Fig. 1. Loss of NFE2L3 leads to a decrease in tumor burden and inflammation.

a AOM was injected at day 1 at 7 mg/kg. Starting at day 8, three repeated treatments of 2.5% DSS were given with 4 days of DSS administration followed by 17 days of water. Mice were sacrificed at day 70 and 71. b Schematic depicting the digestive track and the different segments of the colon along with representative pictures of AOM/DSS mouse colons opened longitudinally from littermates with the genotypes Nfe2l3^+/+ (WT), Nfe2l3^+/− (Het) and Nfe2l3^−/− (KO). c Boxplot representation of tumor number distribution per genotype.

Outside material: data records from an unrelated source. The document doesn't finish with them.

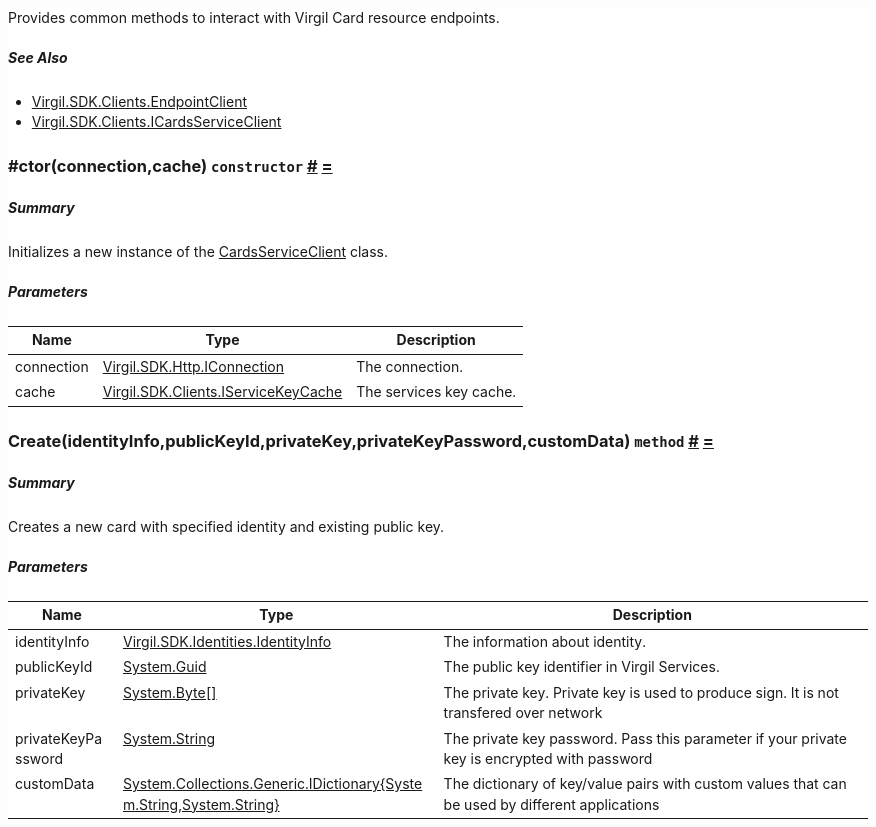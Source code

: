 Provides common methods to interact with Virgil Card resource endpoints.

##### See Also

- [Virgil.SDK.Clients.EndpointClient](#T-Virgil-SDK-Clients-EndpointClient 'Virgil.SDK.Clients.EndpointClient')
- [Virgil.SDK.Clients.ICardsServiceClient](#T-Virgil-SDK-Clients-ICardsServiceClient 'Virgil.SDK.Clients.ICardsServiceClient')

<a name='M-Virgil-SDK-Clients-CardsServiceClient-#ctor-Virgil-SDK-Http-IConnection,Virgil-SDK-Clients-IServiceKeyCache-'></a>
### #ctor(connection,cache) `constructor` [#](#M-Virgil-SDK-Clients-CardsServiceClient-#ctor-Virgil-SDK-Http-IConnection,Virgil-SDK-Clients-IServiceKeyCache- 'Go To Here') [=](#contents 'Back To Contents')

##### Summary

Initializes a new instance of the [CardsServiceClient](#T-Virgil-SDK-Clients-CardsServiceClient 'Virgil.SDK.Clients.CardsServiceClient') class.

##### Parameters

| Name | Type | Description |
| ---- | ---- | ----------- |
| connection | [Virgil.SDK.Http.IConnection](#T-Virgil-SDK-Http-IConnection 'Virgil.SDK.Http.IConnection') | The connection. |
| cache | [Virgil.SDK.Clients.IServiceKeyCache](#T-Virgil-SDK-Clients-IServiceKeyCache 'Virgil.SDK.Clients.IServiceKeyCache') | The services key cache. |

<a name='M-Virgil-SDK-Clients-CardsServiceClient-Create-Virgil-SDK-Identities-IdentityInfo,System-Guid,System-Byte[],System-String,System-Collections-Generic-IDictionary{System-String,System-String}-'></a>
### Create(identityInfo,publicKeyId,privateKey,privateKeyPassword,customData) `method` [#](#M-Virgil-SDK-Clients-CardsServiceClient-Create-Virgil-SDK-Identities-IdentityInfo,System-Guid,System-Byte[],System-String,System-Collections-Generic-IDictionary{System-String,System-String}- 'Go To Here') [=](#contents 'Back To Contents')

##### Summary

Creates a new card with specified identity and existing public key.

##### Parameters

| Name | Type | Description |
| ---- | ---- | ----------- |
| identityInfo | [Virgil.SDK.Identities.IdentityInfo](#T-Virgil-SDK-Identities-IdentityInfo 'Virgil.SDK.Identities.IdentityInfo') | The information about identity. |
| publicKeyId | [System.Guid](http://msdn.microsoft.com/query/dev14.query?appId=Dev14IDEF1&l=EN-US&k=k:System.Guid 'System.Guid') | The public key identifier in Virgil Services. |
| privateKey | [System.Byte[]](http://msdn.microsoft.com/query/dev14.query?appId=Dev14IDEF1&l=EN-US&k=k:System.Byte[] 'System.Byte[]') | The private key. Private key is used to produce sign. It is not transfered over network |
| privateKeyPassword | [System.String](http://msdn.microsoft.com/query/dev14.query?appId=Dev14IDEF1&l=EN-US&k=k:System.String 'System.String') | The private key password. Pass this parameter if your private key is encrypted with password |
| customData | [System.Collections.Generic.IDictionary{System.String,System.String}](http://msdn.microsoft.com/query/dev14.query?appId=Dev14IDEF1&l=EN-US&k=k:System.Collections.Generic.IDictionary 'System.Collections.Generic.IDictionary{System.String,System.String}') | The dictionary of key/value pairs with custom values that can be used by different applications |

Tumors were counted from wild type, heterozygous and knockout mice (n = 9–12). d Violin plot with imbedded boxplot representation of tumor distribution pattern. Colon length was normalized from 0 to 100 and sections were split into three equal parts distal (0–33.3), mid (33.4–66.6) and proximal (66.7–100) colon. e Hematoxylin/Eosin stained sagittal sections of wild type and knockout colons. Criteria observed are inflammatory cell infiltration and cell depth (1), mucosal thickening (2), surface epithelial degeneration (3), gland epithelial apoptosis (4), gland degeneration/abscesses (5), goblet/enterocyte ratio decrease (6), gland loss (7), and submucosal edema (8). Boxplot representation of total colon inflammation per genotype in full length (f), or distal, mid, and proximal sections (g), scored from 0 to 4 using the above criteria. Data represent unpaired t-test c–g; unpaired t-test; *p ≤ 0.05; **p ≤ 0.01; ***p ≤ 0.001 and ****p ≤ 0.0001. Black dots represent outliers.